### What needs to be done
Look for the word "falhar" in the material below, then report each line where it occurs.

### Data provided
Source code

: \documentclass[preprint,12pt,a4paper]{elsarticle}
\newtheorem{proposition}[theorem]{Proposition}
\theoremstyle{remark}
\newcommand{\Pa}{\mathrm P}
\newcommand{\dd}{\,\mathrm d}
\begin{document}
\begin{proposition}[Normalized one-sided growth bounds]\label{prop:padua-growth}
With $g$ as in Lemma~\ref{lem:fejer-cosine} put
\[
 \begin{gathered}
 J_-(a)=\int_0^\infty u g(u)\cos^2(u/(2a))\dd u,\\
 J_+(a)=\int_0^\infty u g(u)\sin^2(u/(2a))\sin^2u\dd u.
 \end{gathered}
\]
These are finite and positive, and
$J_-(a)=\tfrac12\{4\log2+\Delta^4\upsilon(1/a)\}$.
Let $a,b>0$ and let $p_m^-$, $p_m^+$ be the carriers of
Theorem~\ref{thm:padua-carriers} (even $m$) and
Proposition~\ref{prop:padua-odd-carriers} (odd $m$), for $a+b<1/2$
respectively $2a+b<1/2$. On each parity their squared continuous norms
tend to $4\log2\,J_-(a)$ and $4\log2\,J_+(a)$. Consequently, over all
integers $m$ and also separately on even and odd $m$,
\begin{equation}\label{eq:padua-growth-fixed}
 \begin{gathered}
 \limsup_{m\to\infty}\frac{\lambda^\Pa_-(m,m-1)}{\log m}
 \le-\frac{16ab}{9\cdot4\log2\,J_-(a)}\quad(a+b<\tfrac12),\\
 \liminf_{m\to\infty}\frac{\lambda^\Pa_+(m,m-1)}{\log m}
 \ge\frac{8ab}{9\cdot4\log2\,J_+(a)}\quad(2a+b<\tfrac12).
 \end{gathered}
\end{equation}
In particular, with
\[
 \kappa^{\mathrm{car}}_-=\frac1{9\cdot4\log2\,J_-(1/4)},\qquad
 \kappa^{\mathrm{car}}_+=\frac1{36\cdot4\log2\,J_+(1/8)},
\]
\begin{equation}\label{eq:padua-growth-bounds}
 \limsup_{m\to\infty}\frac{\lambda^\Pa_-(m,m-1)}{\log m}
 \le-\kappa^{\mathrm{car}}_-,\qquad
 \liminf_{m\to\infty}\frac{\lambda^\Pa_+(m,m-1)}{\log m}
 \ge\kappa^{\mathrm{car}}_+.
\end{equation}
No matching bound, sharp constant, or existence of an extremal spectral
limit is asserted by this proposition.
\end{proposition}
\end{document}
* * *
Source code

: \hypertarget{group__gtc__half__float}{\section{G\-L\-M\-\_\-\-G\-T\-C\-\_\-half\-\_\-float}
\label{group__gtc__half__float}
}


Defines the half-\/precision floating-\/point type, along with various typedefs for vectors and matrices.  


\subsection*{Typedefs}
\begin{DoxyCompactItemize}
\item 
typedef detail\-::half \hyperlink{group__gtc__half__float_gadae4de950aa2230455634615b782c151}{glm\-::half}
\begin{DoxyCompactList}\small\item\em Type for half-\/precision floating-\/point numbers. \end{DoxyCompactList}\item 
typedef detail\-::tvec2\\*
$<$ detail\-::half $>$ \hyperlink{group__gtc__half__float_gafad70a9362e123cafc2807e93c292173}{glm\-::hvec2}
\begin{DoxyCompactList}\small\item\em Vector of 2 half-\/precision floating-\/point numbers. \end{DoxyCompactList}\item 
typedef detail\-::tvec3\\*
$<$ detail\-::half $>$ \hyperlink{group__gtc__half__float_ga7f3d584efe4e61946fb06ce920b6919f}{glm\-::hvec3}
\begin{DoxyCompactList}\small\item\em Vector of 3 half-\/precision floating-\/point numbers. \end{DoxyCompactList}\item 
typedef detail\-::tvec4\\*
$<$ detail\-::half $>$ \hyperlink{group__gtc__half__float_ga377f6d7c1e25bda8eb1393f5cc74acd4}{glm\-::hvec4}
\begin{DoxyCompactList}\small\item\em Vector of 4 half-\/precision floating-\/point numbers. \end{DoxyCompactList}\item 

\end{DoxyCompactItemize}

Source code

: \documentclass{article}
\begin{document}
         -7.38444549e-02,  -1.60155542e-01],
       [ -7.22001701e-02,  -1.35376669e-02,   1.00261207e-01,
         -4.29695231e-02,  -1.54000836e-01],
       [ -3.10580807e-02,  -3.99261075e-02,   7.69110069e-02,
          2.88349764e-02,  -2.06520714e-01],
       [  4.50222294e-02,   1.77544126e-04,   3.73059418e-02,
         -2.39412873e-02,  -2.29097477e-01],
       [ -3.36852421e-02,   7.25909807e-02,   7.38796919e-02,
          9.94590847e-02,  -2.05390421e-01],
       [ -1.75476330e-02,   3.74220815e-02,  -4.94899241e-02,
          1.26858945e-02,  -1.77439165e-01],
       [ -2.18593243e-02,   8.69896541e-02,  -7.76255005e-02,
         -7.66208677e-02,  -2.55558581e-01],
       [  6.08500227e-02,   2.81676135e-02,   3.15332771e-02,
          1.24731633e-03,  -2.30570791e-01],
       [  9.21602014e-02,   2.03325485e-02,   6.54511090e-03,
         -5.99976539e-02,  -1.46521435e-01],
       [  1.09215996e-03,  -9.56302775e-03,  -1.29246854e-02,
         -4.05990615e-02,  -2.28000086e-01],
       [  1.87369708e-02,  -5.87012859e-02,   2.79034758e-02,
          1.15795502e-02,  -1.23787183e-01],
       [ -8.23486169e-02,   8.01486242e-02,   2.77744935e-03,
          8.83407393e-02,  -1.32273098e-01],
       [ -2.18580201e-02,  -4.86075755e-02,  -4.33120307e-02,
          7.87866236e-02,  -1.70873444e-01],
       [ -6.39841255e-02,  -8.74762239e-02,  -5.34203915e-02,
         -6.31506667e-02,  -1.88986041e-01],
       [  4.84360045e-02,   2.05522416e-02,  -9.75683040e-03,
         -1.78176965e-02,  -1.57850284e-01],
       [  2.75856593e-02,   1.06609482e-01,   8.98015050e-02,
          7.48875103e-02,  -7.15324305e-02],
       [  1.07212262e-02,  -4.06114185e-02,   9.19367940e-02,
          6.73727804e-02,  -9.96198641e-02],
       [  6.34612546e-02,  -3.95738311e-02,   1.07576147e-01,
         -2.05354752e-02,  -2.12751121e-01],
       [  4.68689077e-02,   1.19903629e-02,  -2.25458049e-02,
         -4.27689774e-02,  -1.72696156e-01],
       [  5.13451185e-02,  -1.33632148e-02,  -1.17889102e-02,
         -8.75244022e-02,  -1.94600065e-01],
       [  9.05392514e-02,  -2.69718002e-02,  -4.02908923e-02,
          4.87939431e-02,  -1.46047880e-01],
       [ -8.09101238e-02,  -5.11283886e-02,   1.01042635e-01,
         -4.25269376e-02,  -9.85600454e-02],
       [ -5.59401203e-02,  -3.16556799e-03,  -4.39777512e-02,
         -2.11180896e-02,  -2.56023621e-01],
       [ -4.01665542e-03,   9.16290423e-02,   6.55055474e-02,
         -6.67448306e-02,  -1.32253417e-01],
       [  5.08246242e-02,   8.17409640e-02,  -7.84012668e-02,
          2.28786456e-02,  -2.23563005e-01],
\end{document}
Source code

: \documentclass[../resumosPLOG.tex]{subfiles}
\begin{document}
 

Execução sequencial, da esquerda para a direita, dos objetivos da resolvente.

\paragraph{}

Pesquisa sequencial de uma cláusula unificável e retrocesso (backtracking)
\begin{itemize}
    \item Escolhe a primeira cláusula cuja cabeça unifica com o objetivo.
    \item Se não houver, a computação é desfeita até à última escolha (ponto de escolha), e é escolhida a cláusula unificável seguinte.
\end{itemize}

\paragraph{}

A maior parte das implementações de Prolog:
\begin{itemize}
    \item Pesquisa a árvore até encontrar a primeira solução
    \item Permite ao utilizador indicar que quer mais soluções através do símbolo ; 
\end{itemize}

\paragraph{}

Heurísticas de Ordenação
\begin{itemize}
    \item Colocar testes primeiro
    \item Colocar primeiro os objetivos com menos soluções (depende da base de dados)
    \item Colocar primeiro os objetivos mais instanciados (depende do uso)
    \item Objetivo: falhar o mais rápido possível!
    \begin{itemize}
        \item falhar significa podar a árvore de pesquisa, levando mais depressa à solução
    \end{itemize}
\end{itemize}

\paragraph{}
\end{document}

### Task output
    \item Objetivo: falhar o mais rápido possível!
        \item falhar significa podar a árvore de pesquisa, levando mais depressa à solução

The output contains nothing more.